Nigel Farage has predicted that future governments could abuse the new phone emergency alert service, set to hit Britons’ phones this weekend, in order to enforce lockdown restrictions or bombard the public with nanny state warnings about the weather. Speaking on his GB News show tonight, Mr Farage said after the Covid lockdowns, he could not trust the government to use the service appropriately.
“What they did to us, repeatedly, with lockdowns, after the sort of hysterical warnings we had when there was a very hot couple of days last summer, I can see this potentially being used by governments again and again and again to send us messages. , to tell us to do things.”
“Of course, it will all be ‘for our own good’ – as government gets bigger – as it always is, until someone misuses it like they missed that power during lockdown.”
He stopped short of detailing to viewers how to disable phones to stop them from receiving the messages.
Andrew Allison, of The Freedom Association, told GB News viewers he “can’t see a practical use for this at all”, as most Brits already receive news and weather alerts via the internet, television or radio.
He added: “It does make me wonder why it is the government has decided that this really is a good idea, because we weren’t really talking about this a few months ago.”
Nigel Farage claimed “it could be enormously useful” for a nanny state government, adding: “Let’s say we have to have another lockdown, they could even use – could they not, given they’ve got our phone numbers now – geolocators to see if we’d gone too far away from our houses.”
The alerts can be localized by the government to electoral wards, meaning residents in specific areas could be exclusively warned about emergencies.
Mr Allison warned when Brits receive the alert at 3pm on Sunday, phones will be “disabled until you do swipe off that message.”
He asked: “Could the government in future block mobile phones for specific people because they think they’re breaking the law in a pandemic situation?”
Mobile phone users are able to block government alerts in their phone’s notification settings.
READ MORE: Motorists warned not to turn off emergency alert while driving
The emergency alert test, set to be sent to every phone in the country at 3pm on Sunday, has led to warnings that drivers could be distracted by the notification, or risk breaking the law to clear the home screen while behind the wheel.
There have also been concerns from women’s rights groups that hidden phones belonging to victims of domestic abuse could be discovered by their partners.
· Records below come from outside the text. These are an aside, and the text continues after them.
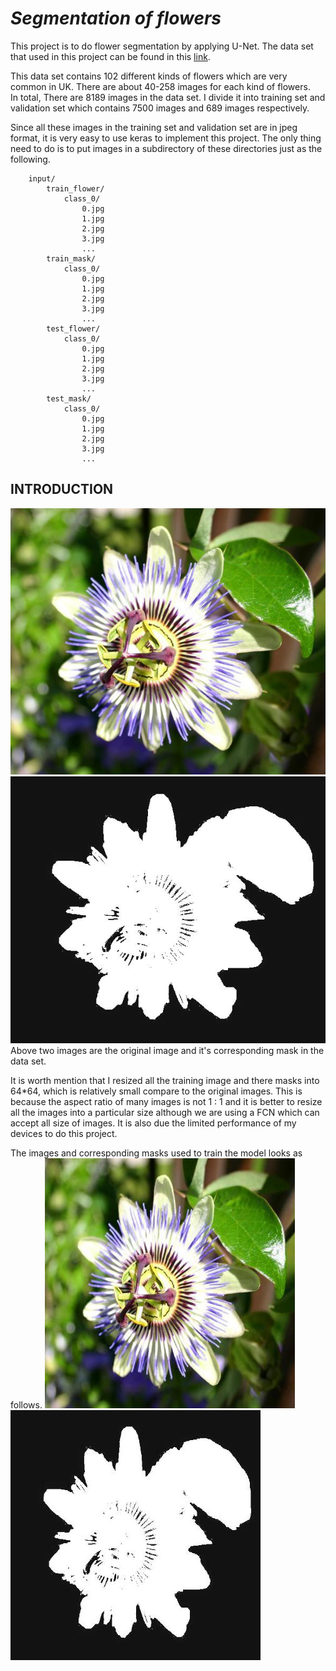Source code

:# ***Segmentation of flowers***
This project is to do flower segmentation by applying U-Net. The data set that used in this project can be found in this [link](http://www.robots.ox.ac.uk/~vgg/data/flowers/102/index.html).  
  
This data set contains 102 different kinds of flowers which are very common in UK. There are about 40-258 images for each kind of flowers.  
In total, There are 8189 images in the data set. I divide it into training set and validation set which contains 7500 images and 689 images respectively.

Since all these images in the training set and validation set are in jpeg format, it is very easy to use keras to implement this project.
The only thing need to do is to put images in a subdirectory of these directories just as the following.   

        input/
            train_flower/
                class_0/
                    0.jpg
                    1.jpg
                    2.jpg
                    3.jpg
                    ...
            train_mask/
                class_0/
                    0.jpg
                    1.jpg
                    2.jpg
                    3.jpg
                    ...
            test_flower/
                class_0/
                    0.jpg
                    1.jpg
                    2.jpg
                    3.jpg
                    ...
            test_mask/
                class_0/
                    0.jpg
                    1.jpg
                    2.jpg
                    3.jpg
                    ...


## INTRODUCTION  
![ori_image](https://github.com/NusLuoKe/102flowers/blob/master/readme_img/image_00001.jpg)
![ori_image](https://github.com/NusLuoKe/102flowers/blob/master/readme_img/mask_00001.jpg)  
Above two images are the original image and it's corresponding mask in the data set.

It is worth mention that I resized all the training image and there masks into 64*64, which is relatively small compare 
to the original images. This is because the aspect ratio of many images is not 1 : 1 and it is better to resize all the 
images into a particular size although we are using a FCN which can accept all size of images. It is also due the limited 
performance of my devices to do this project.  

The images and corresponding masks used to train the model looks as follows. 
![ori_image](https://github.com/NusLuoKe/102flowers/blob/master/readme_img/resized_flower_00001.jpg)
![ori_image](https://github.com/NusLuoKe/102flowers/blob/master/readme_img/resized_mask_00001.jpg)
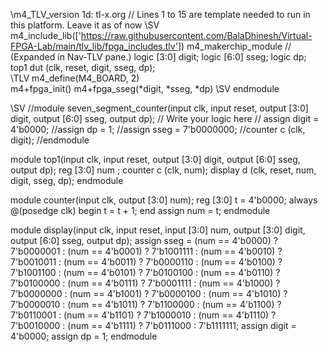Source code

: \m4_TLV_version 1d: tl-x.org
// Lines 1 to 15 are template needed to run in this platform. Leave it as of now
\SV
	m4_include_lib(['https://raw.githubusercontent.com/BalaDhinesh/Virtual-FPGA-Lab/main/tlv_lib/fpga_includes.tlv'])
   m4_makerchip_module   // (Expanded in Nav-TLV pane.)
   	logic [3:0] digit;
      logic [6:0] sseg;
      logic dp;
      top1 dut (clk, reset, digit, sseg, dp);   
\TLV
   m4_define(M4_BOARD, 2)  
   m4+fpga_init()
   m4+fpga_sseg(*digit, *sseg, *dp)
\SV
   endmodule

                   
\SV
	//module seven_segment_counter(input clk, input reset, output [3:0] digit, output [6:0] sseg, output dp);
		// Write your logic here
     // assign digit = 4'b0000;
      //assign dp = 1;
      //assign sseg = 7'b0000000;
      //counter c (clk, digit);
   //endmodule
   
   module top1(input clk, input reset, output [3:0] digit, output [6:0] sseg, output dp);
      reg [3:0] num ; 
      counter c (clk, num);
      display d (clk, reset, num, digit, sseg, dp);
   endmodule
                   
   module counter(input clk, output [3:0] num);
      reg [3:0] t = 4'b0000;
      always @(posedge clk)
      begin
      	t = t + 1;
      end 
      assign num = t;
  endmodule
                   
  module display(input clk, input reset, input [3:0] num, output [3:0] digit, output [6:0] sseg, output dp);
     assign sseg = (num == 4'b0000) ? 7'b0000001 : 
                   (num == 4'b0001) ? 7'b1001111 :
                   (num == 4'b0010) ? 7'b0010011 :
                   (num == 4'b0011) ? 7'b0000110 :
                   (num == 4'b0100) ? 7'b1001100 :
                   (num == 4'b0101) ? 7'b0100100 :
                   (num == 4'b0110) ? 7'b0100000 :
                   (num == 4'b0111) ? 7'b0001111 :
                   (num == 4'b1000) ? 7'b0000000 :
                   (num == 4'b1001) ? 7'b0000100 :
                   (num == 4'b1010) ? 7'b0000010 :
                   (num == 4'b1011) ? 7'b1100000 :
                   (num == 4'b1100) ? 7'b0110001 :
                   (num == 4'b1101) ? 7'b1000010 :
                   (num == 4'b1110) ? 7'b0010000 :
                   (num == 4'b1111) ? 7'b0111000 :
                   7'b1111111;
     assign digit = 4'b0000;
     assign dp = 1;
   endmodule
     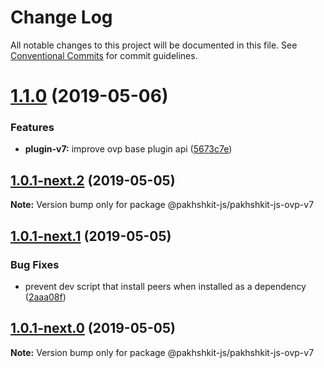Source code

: # Change Log

All notable changes to this project will be documented in this file.
See [Conventional Commits](https://conventionalcommits.org) for commit guidelines.

# [1.1.0](https://github.com/kontorol/pakhshkit-js-ovp/compare/v1.0.1-next.2...v1.1.0) (2019-05-06)


### Features

* **plugin-v7:** improve ovp base plugin api ([5673c7e](https://github.com/kontorol/pakhshkit-js-ovp/commit/5673c7e))





## [1.0.1-next.2](https://github.com/kontorol/pakhshkit-js-ovp/compare/v1.0.1-next.1...v1.0.1-next.2) (2019-05-05)

**Note:** Version bump only for package @pakhshkit-js/pakhshkit-js-ovp-v7





## [1.0.1-next.1](https://github.com/kontorol/pakhshkit-js-ovp/compare/v1.0.1-next.0...v1.0.1-next.1) (2019-05-05)


### Bug Fixes

* prevent dev script that install peers when installed as a dependency ([2aaa08f](https://github.com/kontorol/pakhshkit-js-ovp/commit/2aaa08f))





## [1.0.1-next.0](https://github.com/kontorol/pakhshkit-js-ovp/compare/v1.0.0-rc.1...v1.0.1-next.0) (2019-05-05)

**Note:** Version bump only for package @pakhshkit-js/pakhshkit-js-ovp-v7

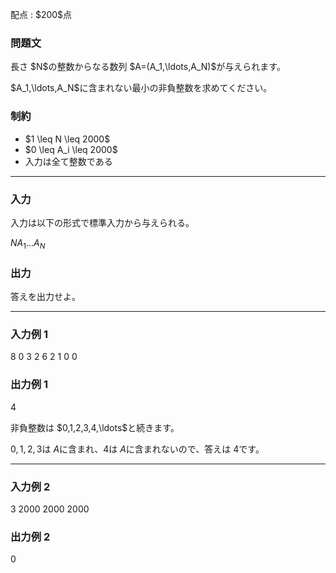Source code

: 
<div>

<span>

<span>

<p>
配点 : $200$点
</p>

<div>

<section>

### **問題文**

<p>
長さ $N$の整数からなる数列 $A=(A_1,\ldots,A_N)$が与えられます。  
</p>

<p>
$A_1,\ldots,A_N$に含まれない最小の非負整数を求めてください。  
</p>

</section>

</div>

<div>

<section>

### **制約**

<ul>

<li>
$1 \leq N \leq 2000$
</li>

<li>
$0 \leq A_i \leq 2000$
</li>

<li>
入力は全て整数である
</li>

</ul>

</section>

</div>

---

<div>

<div>

<section>

### **入力**

<p>
入力は以下の形式で標準入力から与えられる。
</p>

<div>

$N$$A_1$$\ldots$$A_N$
</div>

</section>

</div>

<div>

<section>

### **出力**

<p>
答えを出力せよ。
</p>

</section>

</div>

</div>

---

<div>

<section>

### **入力例 1**

<div>

8
0 3 2 6 2 1 0 0

</div>

</section>

</div>

<div>

<section>

### **出力例 1**

<div>

4

</div>

<p>
非負整数は $0,1,2,3,4,\ldots$と続きます。

$0,1,2,3$は $A$に含まれ、$4$は $A$に含まれないので、答えは $4$です。
</p>

</section>

</div>

---

<div>

<section>

### **入力例 2**

<div>

3
2000 2000 2000

</div>

</section>

</div>

<div>

<section>

### **出力例 2**

<div>

0

</div>

</section>

</div>

</span>

</span>

</div>

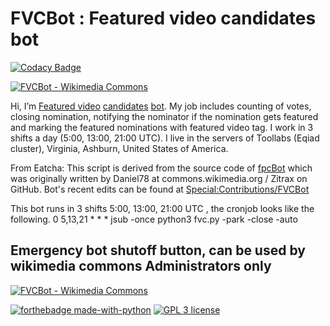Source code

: # FVCBot : Featured video candidates bot
[![Codacy Badge](https://api.codacy.com/project/badge/Grade/f6844b0fbc5146b7a44413795aada49b)](https://www.codacy.com/manual/eatcha-wikimedia/FVCBot?utm_source=github.com&amp;utm_medium=referral&amp;utm_content=eatcha-wikimedia/FVCBot&amp;utm_campaign=Badge_Grade)

[![FVCBot - Wikimedia Commons](https://upload.wikimedia.org/wikipedia/commons/thumb/8/88/Mini-Robot.png/211px-Mini-Robot.png)](https://commons.wikimedia.org/wiki/User:FVCBot)

Hi, I’m [Featured video](https://commons.wikimedia.org/wiki/Commons:Featured_videos) [candidates](https://commons.wikimedia.org/wiki/Commons:Featured_video_candidates) [bot](https://commons.wikimedia.org/wiki/User:FVCBot). My job includes counting of votes, closing nomination, notifying the nominator if the nomination gets featured and marking the featured nominations with featured video tag. I work in 3 shifts a day (5:00, 13:00, 21:00 UTC). I live in the servers of Toollabs (Eqiad cluster), Virginia, Ashburn, United States of America. 

From Eatcha: This script is derived from the source code of [fpcBot](https://github.com/Zitrax/fpcBot) which was originally written by Daniel78 at commons.wikimedia.org / Zitrax on GitHub. Bot's recent edits can be found at [Special:Contributions/FVCBot](https://commons.wikimedia.org/wiki/Special:Contributions/FVCBot)

This bot runs in 3 shifts 5:00, 13:00, 21:00 UTC  , the cronjob looks like the following. 
0 5,13,21 * * * jsub -once python3 fvc.py -park -close -auto

## Emergency bot shutoff button, can be used by wikimedia commons Administrators only

[![FVCBot - Wikimedia Commons](https://upload.wikimedia.org/wikipedia/commons/thumb/6/67/Shutdown_button_red_wikimedia.svg/120px-Shutdown_button_red_wikimedia.svg.png)](https://commons.wikimedia.org/w/index.php?title=Special:Blockip&wpTarget=FVCBot&wpExpiry=indefinite&wpAnonOnly=0&wpHardBlock=1&wpAutoBlock=0&wpCreateAccount=0&wpReason=other&wpReason-other=Bot%20malfunctioning:%20)

[![forthebadge made-with-python](http://ForTheBadge.com/images/badges/made-with-python.svg)](https://www.python.org/)
[![GPL 3 license](https://img.shields.io/badge/GPL-3-green.svg)](https://github.com/eatcha-wikimedia/FVCBot/blob/master/LICENSE)
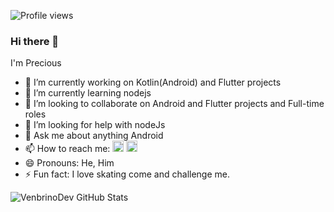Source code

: 

![Profile views](https://gpvc.arturio.dev/venbrinoDev)
### Hi there 👋

I'm Precious

- 🔭 I’m currently working on Kotlin(Android) and Flutter projects
- 🌱 I’m currently learning nodejs
- 👯 I’m looking to collaborate on Android and Flutter projects and Full-time roles
- 🤔 I’m looking for help with nodeJs
- 💬 Ask me about anything Android
- 📫 How to reach me: [<img src='https://cdn.jsdelivr.net/npm/simple-icons@3.0.1/icons/twitter.svg' alt='twitter' height='18'>](https://twitter.com/AgalabaP)
  [<img src='https://cdn.jsdelivr.net/npm/simple-icons@3.0.1/icons/gmail.svg' alt='G-mail' height='18' color = 'blue'>](venbrinosoftwaredeveloper@gmail.com)
- 😄 Pronouns: He, Him
- ⚡ Fun fact: I love skating come and challenge me.


![VenbrinoDev GitHub Stats](https://github-readme-stats.vercel.app/api?username=victor-el&theme=cobalt&show_icons=true&&line_height=40)
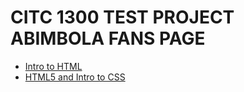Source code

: # CITC 1300 TEST PROJECT ABIMBOLA FANS PAGE

<ul>
    <li><a href="html_basics/index.html" target="_blank">Intro to HTML</a></li>
    <li><a href="html5_intro_to_css/index.html" target="_blank">HTML5 and Intro to CSS</a></li>
</ul>
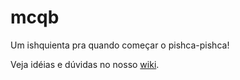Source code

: # mcqb
Um ishquienta pra quando começar o pishca-pishca!

Veja idéias e dúvidas no nosso [wiki](https://github.com/whysasse/mcqb/wiki).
Former Cabinet minister Jacob Rees-Mogg branded the plan “unnecessary and intrusive”, confessing he’s already turned the alert system off.
He told his GB News viewers: “I’m afraid to say that I’ve disabled my government warning system because I think it will end up being used in the way the Met Office gives us warning to tell us the blindingly obvious.”
That is to say that the weather is going to be hot and perhaps we should have a glass of water. Or there may be a storm and it may not be wise to go out, or it may be cold and we should wrap up warmly. I don’t think that is why we have telephones.”
“We have them as a service that we want to use that we pay for to communicate with people, not to be shouted at by the government.”